→ Material shown:
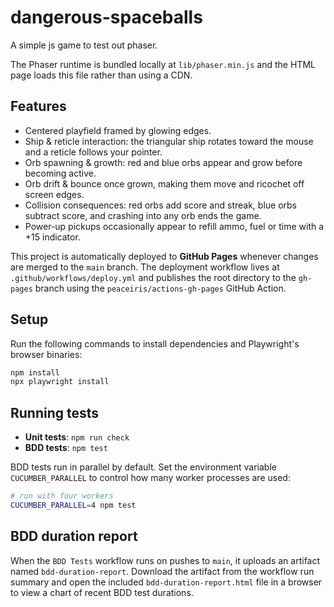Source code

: # dangerous-spaceballs
A simple js game to test out phaser.

The Phaser runtime is bundled locally at `lib/phaser.min.js` and the HTML page
loads this file rather than using a CDN.

## Features

- Centered playfield framed by glowing edges.
- Ship & reticle interaction: the triangular ship rotates toward the mouse and a reticle follows your pointer.
- Orb spawning & growth: red and blue orbs appear and grow before becoming active.
- Orb drift & bounce once grown, making them move and ricochet off screen edges.
- Collision consequences: red orbs add score and streak, blue orbs subtract score, and crashing into any orb ends the game.
- Power-up pickups occasionally appear to refill ammo, fuel or time with a +15 indicator.

This project is automatically deployed to **GitHub Pages** whenever changes are merged to the `main` branch. The deployment workflow lives at `.github/workflows/deploy.yml` and publishes the root directory to the `gh-pages` branch using the `peaceiris/actions-gh-pages` GitHub Action.

## Setup

Run the following commands to install dependencies and Playwright's browser binaries:

```bash
npm install
npx playwright install
```

## Running tests

- **Unit tests**: `npm run check`
- **BDD tests**: `npm test`

BDD tests run in parallel by default. Set the environment variable
`CUCUMBER_PARALLEL` to control how many worker processes are used:

```bash
# run with four workers
CUCUMBER_PARALLEL=4 npm test
```


## BDD duration report

When the `BDD Tests` workflow runs on pushes to `main`, it uploads an artifact named `bdd-duration-report`. Download the artifact from the workflow run summary and open the included `bdd-duration-report.html` file in a browser to view a chart of recent BDD test durations.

→ Work instructions: Everything above should be given again exactly, apart from the pictures.

→ Answer:
Source code

: # dangerous-spaceballs
A simple js game to test out phaser.

The Phaser runtime is bundled locally at `lib/phaser.min.js` and the HTML page
loads this file rather than using a CDN.

## Features

- Centered playfield framed by glowing edges.
- Ship & reticle interaction: the triangular ship rotates toward the mouse and a reticle follows your pointer.
- Orb spawning & growth: red and blue orbs appear and grow before becoming active.
- Orb drift & bounce once grown, making them move and ricochet off screen edges.
- Collision consequences: red orbs add score and streak, blue orbs subtract score, and crashing into any orb ends the game.
- Power-up pickups occasionally appear to refill ammo, fuel or time with a +15 indicator.

This project is automatically deployed to **GitHub Pages** whenever changes are merged to the `main` branch. The deployment workflow lives at `.github/workflows/deploy.yml` and publishes the root directory to the `gh-pages` branch using the `peaceiris/actions-gh-pages` GitHub Action.

## Setup

Run the following commands to install dependencies and Playwright's browser binaries:

```bash
npm install
npx playwright install
```

## Running tests

- **Unit tests**: `npm run check`
- **BDD tests**: `npm test`

BDD tests run in parallel by default. Set the environment variable
`CUCUMBER_PARALLEL` to control how many worker processes are used:

```bash
# run with four workers
CUCUMBER_PARALLEL=4 npm test
```


## BDD duration report

When the `BDD Tests` workflow runs on pushes to `main`, it uploads an artifact named `bdd-duration-report`. Download the artifact from the workflow run summary and open the included `bdd-duration-report.html` file in a browser to view a chart of recent BDD test durations.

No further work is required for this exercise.